In December 1993, a resident of Sarajevo walked out of his home. He was the father of the graduate student who had been killed trying to save books during the burning of the National Library in August 1992. He had fought against the Nazis in World War II as part of the Partisan resistance, alongside Croats, Serbs, Slovenians, and others. After the war, he had been imprisoned by Tito's secret police. In his fedora, he was a handsome man with kind eyes and a thin, hawkish nose.
Some said that of all the tragedies he lived through, the killing of his daughter on the way back from the library was the first thing to shake him. Some thought he was tired of the constant humiliation faced by Sarajevans, having to crawl along walls to
avoid the constant sniper fire. As he opened his door that day in December and walked out without taking cover, someone had him in the crosshairs of his rifle.
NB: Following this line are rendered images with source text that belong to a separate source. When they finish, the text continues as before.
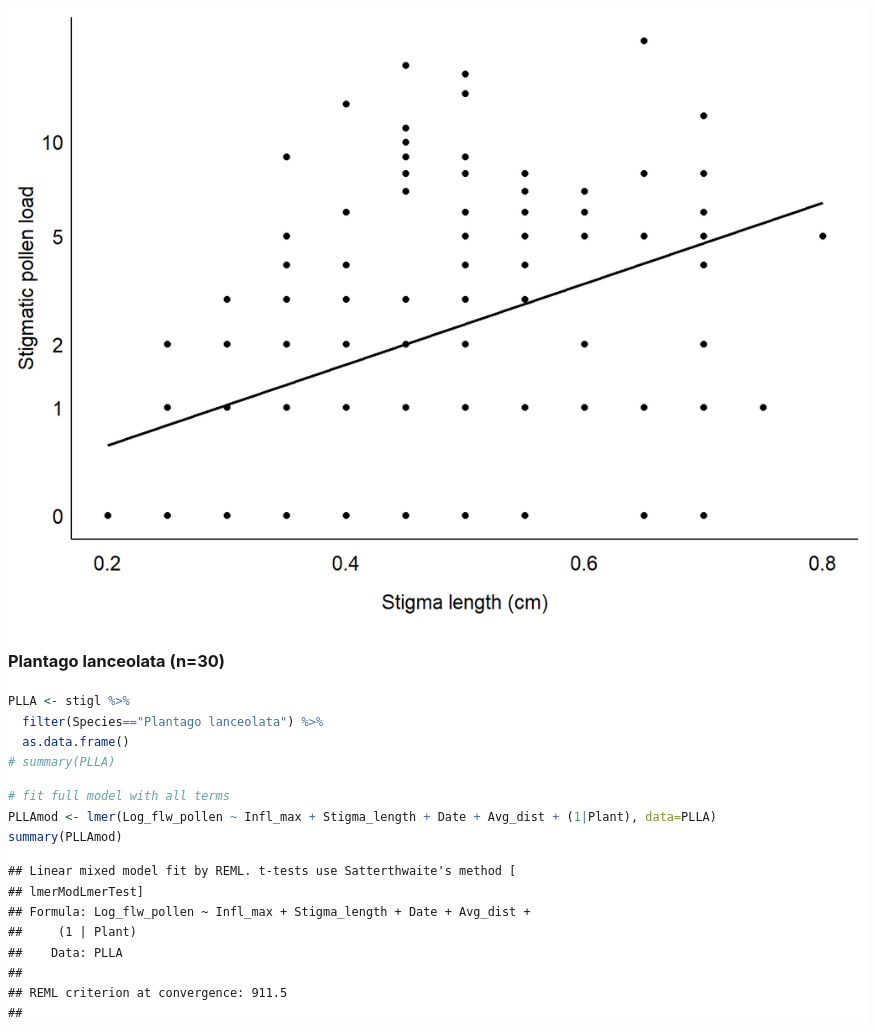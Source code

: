 ![](anal-stig-full_files/figure-gfm/CHAL%20fitted%20slope%20raw%20values%20plot-1.png)

### Plantago lanceolata (n=30)

``` r
PLLA <- stigl %>% 
  filter(Species=="Plantago lanceolata") %>% 
  as.data.frame()
# summary(PLLA) 
```

``` r
# fit full model with all terms
PLLAmod <- lmer(Log_flw_pollen ~ Infl_max + Stigma_length + Date + Avg_dist + (1|Plant), data=PLLA)
summary(PLLAmod)
```

    ## Linear mixed model fit by REML. t-tests use Satterthwaite's method [
    ## lmerModLmerTest]
    ## Formula: Log_flw_pollen ~ Infl_max + Stigma_length + Date + Avg_dist +  
    ##     (1 | Plant)
    ##    Data: PLLA
    ## 
    ## REML criterion at convergence: 911.5
    ##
Those crosshairs were a nexus of myth and symbol: the Christ killer myth constructed in the nineteenth century and brought back into the present through the 600th anniversary of Lazar's death, a fabricated genocide against Serbs in Kosovo, and manipulation of Serb suffering in World War II to indict all Croats and Muslims and instill fear that another genocide was imminent. Yet the rifle sights were not enough to cause the shot. Someone had to load and distribute the guns and give the order to fire.